The records:
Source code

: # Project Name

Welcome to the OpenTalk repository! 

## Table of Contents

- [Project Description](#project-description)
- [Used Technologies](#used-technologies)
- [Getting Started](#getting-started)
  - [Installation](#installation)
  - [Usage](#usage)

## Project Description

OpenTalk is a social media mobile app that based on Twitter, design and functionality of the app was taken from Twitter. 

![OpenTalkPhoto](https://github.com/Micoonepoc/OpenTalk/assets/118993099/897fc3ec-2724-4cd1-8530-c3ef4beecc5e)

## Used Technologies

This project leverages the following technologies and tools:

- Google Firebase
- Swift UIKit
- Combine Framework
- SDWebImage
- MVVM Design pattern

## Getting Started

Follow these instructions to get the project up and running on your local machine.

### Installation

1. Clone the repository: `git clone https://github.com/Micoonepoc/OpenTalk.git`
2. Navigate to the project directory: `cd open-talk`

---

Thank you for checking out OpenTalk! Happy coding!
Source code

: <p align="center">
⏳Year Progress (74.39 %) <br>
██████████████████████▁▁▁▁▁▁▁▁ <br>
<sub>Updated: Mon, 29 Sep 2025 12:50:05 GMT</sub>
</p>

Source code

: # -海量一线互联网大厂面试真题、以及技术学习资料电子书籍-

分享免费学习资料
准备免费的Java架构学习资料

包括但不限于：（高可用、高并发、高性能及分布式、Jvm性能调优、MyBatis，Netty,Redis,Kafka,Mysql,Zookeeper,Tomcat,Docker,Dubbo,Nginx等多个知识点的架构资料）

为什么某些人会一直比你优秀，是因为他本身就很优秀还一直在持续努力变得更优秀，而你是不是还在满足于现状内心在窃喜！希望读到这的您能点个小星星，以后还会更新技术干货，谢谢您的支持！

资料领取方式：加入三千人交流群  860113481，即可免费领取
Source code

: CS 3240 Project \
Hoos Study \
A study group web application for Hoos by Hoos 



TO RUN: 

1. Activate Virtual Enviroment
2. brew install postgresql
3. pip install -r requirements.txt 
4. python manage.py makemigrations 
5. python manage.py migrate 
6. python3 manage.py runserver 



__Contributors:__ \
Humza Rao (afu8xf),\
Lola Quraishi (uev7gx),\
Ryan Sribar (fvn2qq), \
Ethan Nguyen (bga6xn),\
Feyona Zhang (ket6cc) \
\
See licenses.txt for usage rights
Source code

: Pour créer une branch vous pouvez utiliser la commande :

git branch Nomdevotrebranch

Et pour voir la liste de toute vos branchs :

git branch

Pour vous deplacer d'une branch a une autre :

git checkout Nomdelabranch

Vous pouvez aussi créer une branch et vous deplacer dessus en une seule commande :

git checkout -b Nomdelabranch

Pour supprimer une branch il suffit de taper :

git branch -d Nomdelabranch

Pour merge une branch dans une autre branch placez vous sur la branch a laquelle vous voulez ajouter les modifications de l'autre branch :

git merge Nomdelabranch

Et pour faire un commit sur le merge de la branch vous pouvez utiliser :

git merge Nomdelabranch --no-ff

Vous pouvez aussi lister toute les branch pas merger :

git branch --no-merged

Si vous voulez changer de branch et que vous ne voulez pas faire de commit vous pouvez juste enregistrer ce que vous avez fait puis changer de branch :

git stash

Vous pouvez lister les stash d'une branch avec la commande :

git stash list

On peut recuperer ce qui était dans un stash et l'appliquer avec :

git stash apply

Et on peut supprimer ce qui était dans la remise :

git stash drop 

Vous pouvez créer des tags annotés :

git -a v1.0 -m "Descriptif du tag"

Problem statement:
Of the entries listed above, reproduce only the lines starting at the line containing "Hoos Study \" and ending at the line containing "Vous pouvez aussi créer". Include both, exactly as they stand.

Exercise response:
Hoos Study \
A study group web application for Hoos by Hoos 



TO RUN: 

1. Activate Virtual Enviroment
2. brew install postgresql
3. pip install -r requirements.txt 
4. python manage.py makemigrations 
5. python manage.py migrate 
6. python3 manage.py runserver 



__Contributors:__ \
Humza Rao (afu8xf),\
Lola Quraishi (uev7gx),\
Ryan Sribar (fvn2qq), \
Ethan Nguyen (bga6xn),\
Feyona Zhang (ket6cc) \
\
See licenses.txt for usage rights
Source code

: Pour créer une branch vous pouvez utiliser la commande :

git branch Nomdevotrebranch

Et pour voir la liste de toute vos branchs :

git branch

Pour vous deplacer d'une branch a une autre :

git checkout Nomdelabranch

Vous pouvez aussi créer une branch et vous deplacer dessus en une seule commande :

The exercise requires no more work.